Of course they did this with no fanfare. How do you advertise for a show that you've already canceled (but still have to finish making because you've already sold the international distribution rights)? Still, it wasn't until last night that I realized the new episodes were up.

I am sad that I never got to catch any of the episodes in HD. All I can hope is that it'll eventually come out on Blu-ray and that I can see it in that way.

So yeah, if you never watched the show, I believe they have all the episodes so far online. The pilot and the second episode are a great two hours of television that I strongly recommend. Consider it a free movie rental with another 5 free rentals following it. You just have to watch it on your PC.

If they would just support streaming to my TiVo, I'd already be watching this. Maybe then more shows could keep shambling on even when they've been deemed not successful enough for main broadcast slots.

The Craigslist Conundrum

As I mentioned in my post about the new TV, I'm in the process of trying to sell my old one on craigslist. This is only the second time I've listed something on there. The first time, I did it with my apartment and got about 40 emails in 24 hours. That thing was sublet in about 8 hours.
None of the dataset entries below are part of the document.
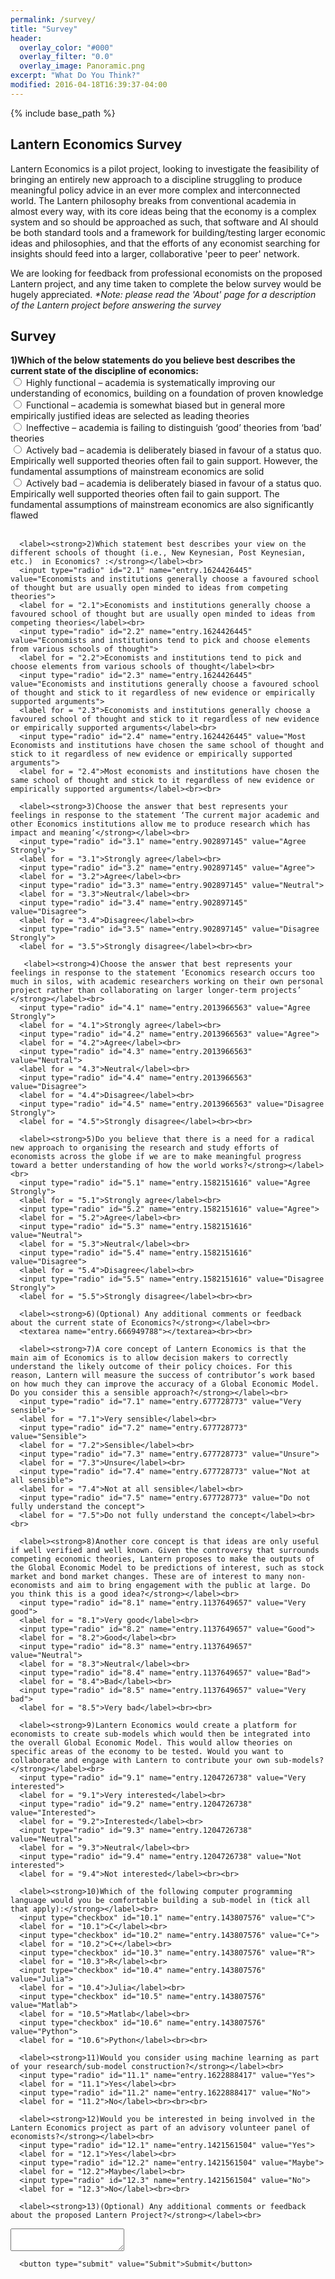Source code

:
 ```yaml
---
permalink: /survey/
title: "Survey"
header:
  overlay_color: "#000"
  overlay_filter: "0.0"
  overlay_image: Panoramic.png
excerpt: "What Do You Think?"
modified: 2016-04-18T16:39:37-04:00
---
```


{% include base_path %}

## Lantern Economics Survey 

Lantern Economics is a pilot project, looking to investigate the feasibility of bringing an entirely new approach to a discipline struggling to produce meaningful policy advice in an ever more complex and interconnected world. The Lantern philosophy breaks from conventional academia in almost every way, with its core ideas being that the economy is a complex system and so should be approached as such, that software and AI should be both standard tools and a framework for building/testing larger economic ideas and philosophies, and that the efforts of any economist searching for insights should feed into a larger, collaborative 'peer to peer' network.

We are looking for feedback from professional economists on the proposed Lantern project, and any time taken to complete the below survey would be hugely appreciated. _*Note: please read the 'About' page for a description of the Lantern project before answering the survey_

<script type="text/javascript">var submitted=false;</script>
<iframe name="hidden_iframe" id="hidden_iframe" style="display:none;" 
onload="if(submitted) {window.location='/thank-you/';}"></iframe>

<form action="https://docs.google.com/forms/d/e/1FAIpQLSctS4sXl4CJH5g_czdqKE5brDXOmKm5mpwXL7eBPbF6aTuvUw/formResponse" method="post" target="hidden_iframe" onsubmit="submitted=true;">
    <h2>Survey</h2>
      <label><strong>1)Which of the below statements do you believe best describes the current state of the discipline of economics:</strong></label><br>
      <input type="radio" class="radio" id="1.1" name="entry.1346174101" value="Highly functional – academia is systematically improving our understanding of Economics, building on a foundation of proven knowledge">
      <label for = "1.1">Highly functional – academia is systematically improving our understanding of economics, building on a foundation of proven knowledge</label><br>
      <input type="radio" id="1.2" name="entry.1346174101" value="Functional – academia is somewhat biased but in general more empirically justified ideas are selected as leading theories">
      <label for = "1.2">Functional – academia is somewhat biased but in general more empirically justified ideas are selected as leading theories</label><br>
      <input type="radio" id="1.3" name="entry.1346174101" value="Ineffective – academia is failing to distinguish ‘good’ theories from ‘bad’ theories">
      <label for = "1.3">Ineffective – academia is failing to distinguish ‘good’ theories from ‘bad’ theories</label><br>
      <input type="radio" id="1.4" name="entry.1346174101" value="Actively bad – academia is deliberately biased in favour of a status quo. Empirically well supported theories often fail to gain support. However, the fundamental assumptions of mainstream economics are solid">
      <label for = "1.4">Actively bad – academia is deliberately biased in favour of a status quo. Empirically well supported theories often fail to gain support. However, the fundamental assumptions of mainstream economics are solid</label><br>
  <input type="radio" id="1.5" name="entry.1346174101" value="Actively bad – academia is deliberately biased in favour of a status quo. Empirically well supported theories often fail to gain support. The fundamental assumptions of mainstream economics are also significantly flawed">
      <label for = "1.5">Actively bad – academia is deliberately biased in favour of a status quo. Empirically well supported theories often fail to gain support. The fundamental assumptions of mainstream economics are also significantly flawed</label><br><br>
  
      <label><strong>2)Which statement best describes your view on the different schools of thought (i.e., New Keynesian, Post Keynesian, etc.)  in Economics? :</strong></label><br>
      <input type="radio" id="2.1" name="entry.1624426445" value="Economists and institutions generally choose a favoured school of thought but are usually open minded to ideas from competing theories">
      <label for = "2.1">Economists and institutions generally choose a favoured school of thought but are usually open minded to ideas from competing theories</label><br>
      <input type="radio" id="2.2" name="entry.1624426445" value="Economists and institutions tend to pick and choose elements from various schools of thought">
      <label for = "2.2">Economists and institutions tend to pick and choose elements from various schools of thought</label><br>
      <input type="radio" id="2.3" name="entry.1624426445" value="Economists and institutions generally choose a favoured school of thought and stick to it regardless of new evidence or empirically supported arguments">
      <label for = "2.3">Economists and institutions generally choose a favoured school of thought and stick to it regardless of new evidence or empirically supported arguments</label><br>
      <input type="radio" id="2.4" name="entry.1624426445" value="Most Economists and institutions have chosen the same school of thought and stick to it regardless of new evidence or empirically supported arguments">
      <label for = "2.4">Most economists and institutions have chosen the same school of thought and stick to it regardless of new evidence or empirically supported arguments</label><br><br>
  
      <label><strong>3)Choose the answer that best represents your feelings in response to the statement ‘The current major academic and other Economics institutions allow me to produce research which has impact and meaning’</strong></label><br>
      <input type="radio" id="3.1" name="entry.902897145" value="Agree Strongly">
      <label for = "3.1">Strongly agree</label><br>
      <input type="radio" id="3.2" name="entry.902897145" value="Agree">
      <label for = "3.2">Agree</label><br>
      <input type="radio" id="3.3" name="entry.902897145" value="Neutral">
      <label for = "3.3">Neutral</label><br>
      <input type="radio" id="3.4" name="entry.902897145" value="Disagree">
      <label for = "3.4">Disagree</label><br>
      <input type="radio" id="3.5" name="entry.902897145" value="Disagree Strongly">
      <label for = "3.5">Strongly disagree</label><br><br>
  
       <label><strong>4)Choose the answer that best represents your feelings in response to the statement ‘Economics research occurs too much in silos, with academic researchers working on their own personal project rather than collaborating on larger longer-term projects’ </strong></label><br>
      <input type="radio" id="4.1" name="entry.2013966563" value="Agree Strongly">
      <label for = "4.1">Strongly agree</label><br>
      <input type="radio" id="4.2" name="entry.2013966563" value="Agree">
      <label for = "4.2">Agree</label><br>
      <input type="radio" id="4.3" name="entry.2013966563" value="Neutral">
      <label for = "4.3">Neutral</label><br>
      <input type="radio" id="4.4" name="entry.2013966563" value="Disagree">
      <label for = "4.4">Disagree</label><br>
      <input type="radio" id="4.5" name="entry.2013966563" value="Disagree Strongly">
      <label for = "4.5">Strongly disagree</label><br><br>
  
      <label><strong>5)Do you believe that there is a need for a radical new approach to organising the research and study efforts of economists across the globe if we are to make meaningful progress toward a better understanding of how the world works?</strong></label><br>
      <input type="radio" id="5.1" name="entry.1582151616" value="Agree Strongly">
      <label for = "5.1">Strongly agree</label><br>
      <input type="radio" id="5.2" name="entry.1582151616" value="Agree">
      <label for = "5.2">Agree</label><br>
      <input type="radio" id="5.3" name="entry.1582151616" value="Neutral">
      <label for = "5.3">Neutral</label><br>
      <input type="radio" id="5.4" name="entry.1582151616" value="Disagree">
      <label for = "5.4">Disagree</label><br>
      <input type="radio" id="5.5" name="entry.1582151616" value="Disagree Strongly">
      <label for = "5.5">Strongly disagree</label><br><br>
  
      <label><strong>6)(Optional) Any additional comments or feedback about the current state of Economics?</strong></label><br>
      <textarea name="entry.666949788"></textarea><br><br>
  
      <label><strong>7)A core concept of Lantern Economics is that the main aim of Economics is to allow decision makers to correctly understand the likely outcome of their policy choices. For this reason, Lantern will measure the success of contributor’s work based on how much they can improve the accuracy of a Global Economic Model. Do you consider this a sensible approach?</strong></label><br>
      <input type="radio" id="7.1" name="entry.677728773" value="Very sensible">
      <label for = "7.1">Very sensible</label><br>
      <input type="radio" id="7.2" name="entry.677728773" value="Sensible">
      <label for = "7.2">Sensible</label><br>
      <input type="radio" id="7.3" name="entry.677728773" value="Unsure">
      <label for = "7.3">Unsure</label><br>
      <input type="radio" id="7.4" name="entry.677728773" value="Not at all sensible">
      <label for = "7.4">Not at all sensible</label><br>
      <input type="radio" id="7.5" name="entry.677728773" value="Do not fully understand the concept">
      <label for = "7.5">Do not fully understand the concept</label><br><br> 
  
      <label><strong>8)Another core concept is that ideas are only useful if well verified and well known. Given the controversy that surrounds competing economic theories, Lantern proposes to make the outputs of the Global Economic Model to be predictions of interest, such as stock market and bond market changes. These are of interest to many non-economists and aim to bring engagement with the public at large. Do you think this is a good idea?</strong></label><br>
      <input type="radio" id="8.1" name="entry.1137649657" value="Very good">
      <label for = "8.1">Very good</label><br>
      <input type="radio" id="8.2" name="entry.1137649657" value="Good">
      <label for = "8.2">Good</label><br>
      <input type="radio" id="8.3" name="entry.1137649657" value="Neutral">
      <label for = "8.3">Neutral</label><br>
      <input type="radio" id="8.4" name="entry.1137649657" value="Bad">
      <label for = "8.4">Bad</label><br>
      <input type="radio" id="8.5" name="entry.1137649657" value="Very bad">
      <label for = "8.5">Very bad</label><br><br>
  
      <label><strong>9)Lantern Economics would create a platform for economists to create sub-models which would then be integrated into the overall Global Economic Model. This would allow theories on specific areas of the economy to be tested. Would you want to collaborate and engage with Lantern to contribute your own sub-models?</strong></label><br>
      <input type="radio" id="9.1" name="entry.1204726738" value="Very interested">
      <label for = "9.1">Very interested</label><br>
      <input type="radio" id="9.2" name="entry.1204726738" value="Interested">
      <label for = "9.2">Interested</label><br>
      <input type="radio" id="9.3" name="entry.1204726738" value="Neutral">
      <label for = "9.3">Neutral</label><br>
      <input type="radio" id="9.4" name="entry.1204726738" value="Not interested">
      <label for = "9.4">Not interested</label><br><br>
  
      <label><strong>10)Which of the following computer programming language would you be comfortable building a sub-model in (tick all that apply):</strong></label><br>
      <input type="checkbox" id="10.1" name="entry.143807576" value="C">
      <label for = "10.1">C</label><br>
      <input type="checkbox" id="10.2" name="entry.143807576" value="C+">
      <label for = "10.2">C+</label><br>
      <input type="checkbox" id="10.3" name="entry.143807576" value="R">
      <label for = "10.3">R</label><br>
      <input type="checkbox" id="10.4" name="entry.143807576" value="Julia">
      <label for = "10.4">Julia</label><br>
      <input type="checkbox" id="10.5" name="entry.143807576" value="Matlab">
      <label for = "10.5">Matlab</label><br>
      <input type="checkbox" id="10.6" name="entry.143807576" value="Python">
      <label for = "10.6">Python</label><br><br>
  
      <label><strong>11)Would you consider using machine learning as part of your research/sub-model construction?</strong></label><br>
      <input type="radio" id="11.1" name="entry.1622888417" value="Yes">
      <label for = "11.1">Yes</label><br>
      <input type="radio" id="11.2" name="entry.1622888417" value="No">
      <label for = "11.2">No</label><br><br><br>
  
      <label><strong>12)Would you be interested in being involved in the Lantern Economics project as part of an advisory volunteer panel of economists?</strong></label><br>
      <input type="radio" id="12.1" name="entry.1421561504" value="Yes">
      <label for = "12.1">Yes</label><br>
      <input type="radio" id="12.2" name="entry.1421561504" value="Maybe">
      <label for = "12.2">Maybe</label><br>
      <input type="radio" id="12.3" name="entry.1421561504" value="No">
      <label for = "12.3">No</label><br><br>
      
      <label><strong>13)(Optional) Any additional comments or feedback about the proposed Lantern Project?</strong></label><br>
  <textarea name="entry.1955042752"></textarea>
      
      <button type="submit" value="Submit">Submit</button>
</form>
This time, things didn't go quite as well. I listed it on Friday afternoon and over the first two days got about 12 emails about it. Some were people saying they'd just give me half of what I was asking for it while others were asking (legitimate) questions about it. Still about 4 or 5 of them asked for my address and said they'd be over to look at it. Naturally they would never show up.
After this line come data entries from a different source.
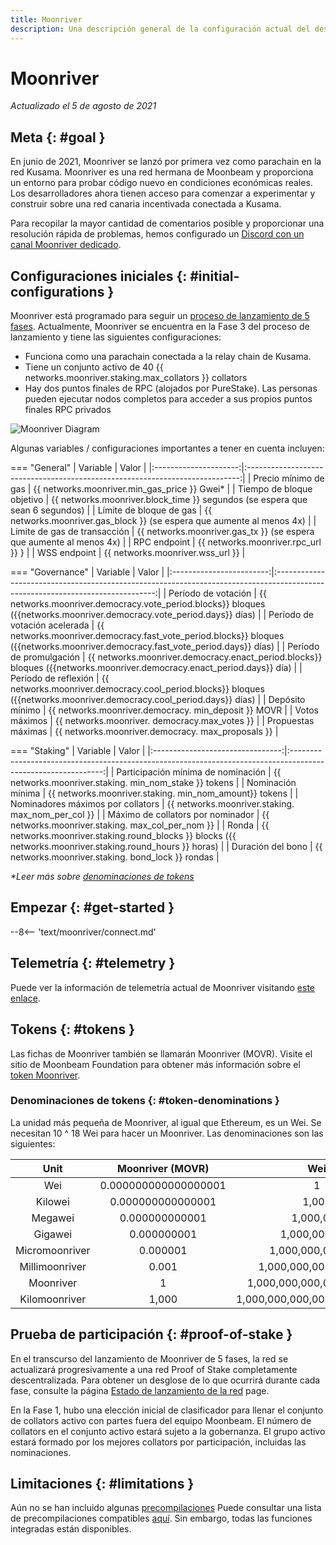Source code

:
 ```yaml
---
title: Moonriver
description: Una descripción general de la configuración actual del despliegue de Moonbeam en Kusama, Moonriver e información sobre cómo comenzar a construir sobre ella usando Solidity.
---
```


# Moonriver

_Actualizado el 5 de agosto de 2021_

## Meta {: #goal } 

En junio de 2021, Moonriver se lanzó por primera vez como parachain en la red Kusama. Moonriver es una red hermana de Moonbeam y proporciona un entorno para probar código nuevo en condiciones económicas reales. Los desarrolladores ahora tienen acceso para comenzar a experimentar y construir sobre una red canaria incentivada conectada a Kusama. 

Para recopilar la mayor cantidad de comentarios posible y proporcionar una resolución rápida de problemas, hemos configurado un [Discord con un canal Moonriver dedicado](https://discord.gg/5TaUvbRvgM).

## Configuraciones iniciales {: #initial-configurations } 

Moonriver está programado para seguir un [proceso de lanzamiento de 5 fases](https://moonbeam.network/networks/moonriver/launch/). Actualmente, Moonriver se encuentra en la Fase 3 del proceso de lanzamiento y tiene las siguientes configuraciones:

- Funciona como una parachain conectada a la relay chain de Kusama.
- Tiene un conjunto activo de 40 {{ networks.moonriver.staking.max_collators }} collators
- Hay dos puntos finales de RPC (alojados por PureStake). Las personas pueden ejecutar nodos completos para acceder a sus propios puntos finales RPC privados

![Moonriver Diagram](/images/moonriver/moonriver-diagram.png)

Algunas variables / configuraciones importantes a tener en cuenta incluyen:

=== "General"
    |       Variable        |                                    Valor                                     |
    |:---------------------:|:----------------------------------------------------------------------------:|
    |   Precio mínimo de gas   |                 {{ networks.moonriver.min_gas_price }} Gwei*                 |
    |   Tiempo de bloque objetivo   |  {{ networks.moonriver.block_time }} segundos (se espera que sean 6 segundos)  |
    |    Límite de bloque de gas    | {{ networks.moonriver.gas_block }} (se espera que aumente al menos 4x) |
    | Límite de gas de transacción |  {{ networks.moonriver.gas_tx }} (se espera que aumente al menos 4x)   |
    |     RPC endpoint      |                    {{ networks.moonriver.rpc_url }}    }                     |
    |     WSS endpoint      |                       {{ networks.moonriver.wss_url }}                       |

=== "Governance"
    |         Variable         |                                                             Valor                                                              |
    |:------------------------:|:------------------------------------------------------------------------------------------------------------------------------:|
    |      Período de votación      |      {{ networks.moonriver.democracy.vote_period.blocks}} bloques ({{networks.moonriver.democracy.vote_period.days}} días)      |
    | Período de votación acelerada | {{ networks.moonriver.democracy.fast_vote_period.blocks}} bloques ({{networks.moonriver.democracy.fast_vote_period.days}} días) |
    |     Período de promulgación    |     {{ networks.moonriver.democracy.enact_period.blocks}} bloques ({{networks.moonriver.democracy.enact_period.days}} día)      |
    |     Período de reflexión     |      {{ networks.moonriver.democracy.cool_period.blocks}} bloques ({{networks.moonriver.democracy.cool_period.days}} días)      |
    |     Depósito mínimo     |                                    {{ networks.moonriver.democracy.    min_deposit }} MOVR                                     |
    |      Votos máximos       |                                        {{ networks.moonriver.    democracy.max_votes }}                                        |
    |    Propuestas máximas   |                                      {{ networks.moonriver.democracy.    max_proposals }}                                      |

=== "Staking"
    |             Variable             |                                                     Valor                                                     |
    |:--------------------------------:|:-------------------------------------------------------------------------------------------------------------:|
    |     Participación mínima de nominación   |                           {{ networks.moonriver.staking.    min_nom_stake }} tokens                           |
    |        Nominación mínima       |                           {{ networks.moonriver.staking.    min_nom_amount}} tokens                           |
    | Nominadores máximos por collators |                             {{ networks.moonriver.staking.    max_nom_per_col }}                              |
    | Máximo de collators por nominador  |                             {{ networks.moonriver.staking.    max_col_per_nom }}                              |
    |              Ronda              | {{ networks.moonriver.staking.round_blocks }} blocks ({{     networks.moonriver.staking.round_hours }} horas) |
    |          Duración del bono          |                             {{ networks.moonriver.staking.    bond_lock }} rondas                             |

_*Leer más sobre  [denominaciones de tokens](#token-denominations)_

## Empezar {: #get-started } 

--8<-- 'text/moonriver/connect.md'

## Telemetría {: #telemetry } 

Puede ver la información de telemetría actual de Moonriver visitando [este enlace](https://telemetry.polkadot.io/#list/Moonriver).

## Tokens {: #tokens } 

Las fichas de Moonriver también se llamarán Moonriver (MOVR). Visite el sitio de Moonbeam Foundation para obtener más información sobre el [token Moonriver](https://moonbeam.foundation/moonriver-token/). 

### Denominaciones de tokens {: #token-denominations } 

La unidad más pequeña de Moonriver, al igual que Ethereum, es un Wei. Se necesitan 10 ^ 18 Wei para hacer un Moonriver. Las denominaciones son las siguientes:

|      Unit      |   Moonriver (MOVR)   |              Wei              |
|:--------------:|:--------------------:|:-----------------------------:|
|      Wei       | 0.000000000000000001 |               1               |
|    Kilowei     |  0.000000000000001   |             1,000             |
|    Megawei     |    0.000000000001    |           1,000,000           |
|    Gigawei     |     0.000000001      |         1,000,000,000         |
| Micromoonriver |       0.000001       |       1,000,000,000,000       |
| Millimoonriver |        0.001         |     1,000,000,000,000,000     |
|   Moonriver    |          1           |   1,000,000,000,000,000,000   |
| Kilomoonriver  |        1,000         | 1,000,000,000,000,000,000,000 |

## Prueba de participación {: #proof-of-stake } 

En el transcurso del lanzamiento de Moonriver de 5 fases, la red se actualizará progresivamente a una red Proof of Stake completamente descentralizada. Para obtener un desglose de lo que ocurrirá durante cada fase, consulte la página [Estado de lanzamiento de la red](https://moonbeam.network/networks/moonriver/launch/) page.

En la Fase 1, hubo una elección inicial de clasificador para llenar el conjunto de collators activo con partes fuera del equipo Moonbeam. El número de collators en el conjunto activo estará sujeto a la gobernanza. El grupo activo estará formado por los mejores collators por participación, incluidas las nominaciones. 

## Limitaciones {: #limitations } 

Aún no se han incluido algunas [precompilaciones](https://docs.klaytn.com/smart-contract/precompiled-contracts) Puede consultar una lista de precompilaciones compatibles [aquí](/integrations/precompiles/). Sin embargo, todas las funciones integradas están disponibles.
Then Sunday afternoon I got an email from a guy who gave his cell phone number. I called him with the hope that if someone spoke to me in person they'd feel more obligation to actually coming over and checking it out if he said he'd do that. The guy though, didn't sound too committed to checking it out. He said he worked in the city and that he carpooled and maybe he'd come over the next day.

Later that night I get another email. This guy is interested in it. He tries to haggle the price down 25%. By this point I just want to stop answering emails so I saw if he can give me $80 it's a deal. He says he'll be by Monday at 7PM to pick it up.
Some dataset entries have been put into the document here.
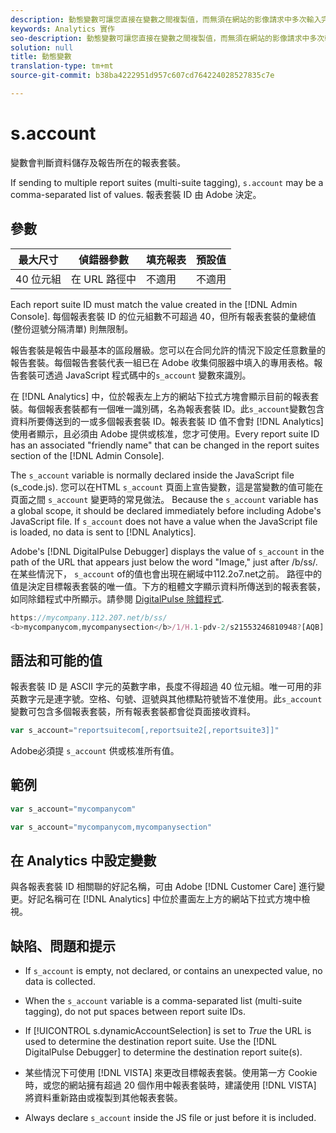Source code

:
 ```yaml
---
description: 動態變數可讓您直接在變數之間複製值，而無須在網站的影像請求中多次輸入完整值。
keywords: Analytics 實作
seo-description: 動態變數可讓您直接在變數之間複製值，而無須在網站的影像請求中多次輸入完整值。
solution: null
title: 動態變數
translation-type: tm+mt
source-git-commit: b38ba4222951d957c607cd764224028527835c7e

---
```



# s.account

 變數會判斷資料儲存及報告所在的報表套裝。

If sending to multiple report suites (multi-suite tagging), `s.account` may be a comma-separated list of values. 報表套裝 ID 由 Adobe 決定。

## 參數

| 最大尺寸 | 偵錯器參數 | 填充報表 | 預設值 |
|--- |--- |--- |--- |
| 40 位元組 | 在 URL 路徑中 | 不適用 | 不適用 |

Each report suite ID must match the value created in the [!DNL Admin Console]. 每個報表套裝 ID 的位元組數不可超過 40，但所有報表套裝的彙總值 (整份逗號分隔清單) 則無限制。

報告套裝是報告中最基本的區段層級。您可以在合同允許的情況下設定任意數量的報告套裝。每個報告套裝代表一組已在 Adobe 收集伺服器中填入的專用表格。報告套裝可透過 JavaScript 程式碼中的`s_account` 變數來識別。

在 [!DNL Analytics] 中，位於報表左上方的網站下拉式方塊會顯示目前的報表套裝。每個報表套裝都有一個唯一識別碼，名為報表套裝 ID。此`s_account`變數包含資料所要傳送到的一或多個報表套裝 ID。報表套裝 ID 值不會對 [!DNL Analytics] 使用者顯示，且必須由 Adobe 提供或核准，您才可使用。Every report suite ID has an associated "friendly name" that can be changed in the report suites section of the [!DNL Admin Console].

The `s_account` variable is normally declared inside the JavaScript file (s_code.js). 您可以在HTML `s_account` 頁面上宣告變數，這是當變數的值可能在頁面之間 `s_account` 變更時的常見做法。 Because the `s_account` variable has a global scope, it should be declared immediately before including Adobe's JavaScript file. If `s_account` does not have a value when the JavaScript file is loaded, no data is sent to [!DNL Analytics].

Adobe's [!DNL DigitalPulse Debugger] displays the value of `s_account` in the path of the URL that appears just below the word "Image," just after /b/ss/. 在某些情況下， `s_account` of的值也會出現在網域中112.2o7.net之前。 路徑中的值是決定目標報表套裝的唯一值。下方的粗體文字顯示資料所傳送到的報表套裝，如同除錯程式中所顯示。請參閱 [DigitalPulse 除錯程式](https://docs.adobe.com/content/help/en/analytics/implementation/testing-and-validation/debugger.html).

```js
https://mycompany.112.207.net/b/ss/ 
<b>mycompanycom,mycompanysection</b>/1/H.1-pdv-2/s21553246810948?[AQB]
```

## 語法和可能的值

報表套裝 ID 是 ASCII 字元的英數字串，長度不得超過 40 位元組。唯一可用的非英數字元是連字號。空格、句號、逗號與其他標點符號皆不准使用。此`s_account`變數可包含多個報表套裝，所有報表套裝都會從頁面接收資料。

```js
var s_account="reportsuitecom[,reportsuite2[,reportsuite3]]"
```

Adobe必須提 `s_account` 供或核准所有值。

## 範例

```js
var s_account="mycompanycom"
```

```js
var s_account="mycompanycom,mycompanysection"
```

## 在 Analytics 中設定變數

與各報表套裝 ID 相關聯的好記名稱，可由 Adobe [!DNL Customer Care] 進行變更。好記名稱可在 [!DNL Analytics] 中位於畫面左上方的網站下拉式方塊中檢視。

## 缺陷、問題和提示

* If `s_account` is empty, not declared, or contains an unexpected value, no data is collected.
* When the `s_account` variable is a comma-separated list (multi-suite tagging), do not put spaces between report suite IDs.
* If [!UICONTROL s.dynamicAccountSelection] is set to *True* the URL is used to determine the destination report suite. Use the [!DNL DigitalPulse Debugger] to determine the destination report suite(s).

* 某些情況下可使用 [!DNL VISTA] 來更改目標報表套裝。使用第一方 Cookie 時，或您的網站擁有超過 20 個作用中報表套裝時，建議使用 [!DNL VISTA] 將資料重新路由或複製到其他報表套裝。

* Always declare `s_account` inside the JS file or just before it is included.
Today then I get another email from the guy I'd spoken to on the phone. He says he wants to come check the TV out at 5PM (and hasn't tried to haggle the price at all). So now I'm actually slightly torn as to what would be the morally correct thing to do here.

The guy who wants to come at 5PM did actually contact me earlier and went out of his way to drive into work today. Meanwhile the other guy said he'd buy it before that guy gave me this info. I want to sell the TV but I also want it to be fair (although $20 extra isn't something I would mind either). I think the best thing to do would have been to tell the guy who drove into work today that he could see it tomorrow but since he went to all the trouble of driving in, I don't want to do that.

Plus, there is no way of knowing if the guy who says he's going to buy it tonight may not show up. Maybe he'll find a better one for cheaper or something. I don't know.

Luckily, if neither of these guys works out, a woman I work with who I was telling this story to said she'd buy it if none of these guys do. So at least I can be pretty sure I'll be rid of this TV in the next 2-3 days which puts me that much closer to getting a PS3 and doing some Blu-ray movie watching. I'm just waiting on some Best Buy gift certificates from my rewards credit card now.


I ended up selling to the people who came at 5PM. I knew the guy was Chinese but he showed up with his wife and she annoyingly haggled me down to $85. They were trying to get me to throw in the stand I had it sitting on in the pictures and I was like, "No way, that cost me $40 and I was going to use it. If you want it you'll have to give me at least $20 more." They wouldn't bite.

They also wanted some kind of warranty to which I only said, "Look, if it breaks in the next 3 days let me know. I'll give you your money back. I'm not a dick. After that though, you're on your own."

I actually actively tried to convince them not to buy it at some points because they kept asking about how good it was at receiving over the air signals (I said "not good at all ... you have to have an extra antenna") and that they wanted to hook a satellite box and a DVD player up to it (but it only has one set of inputs on the back) but they wouldn't listen to me. So whatever.

I'm just glad to be done with it. Of course I then emailed the 7 o'clock guy to tell him. He didn't respond (not sure if it was because he was annoyed or didn't get the email) which then made me afraid that he was going to show up. I then called his cell to make sure he got the message and he seemed kind of annoyed with me. But whatever, it's all done now.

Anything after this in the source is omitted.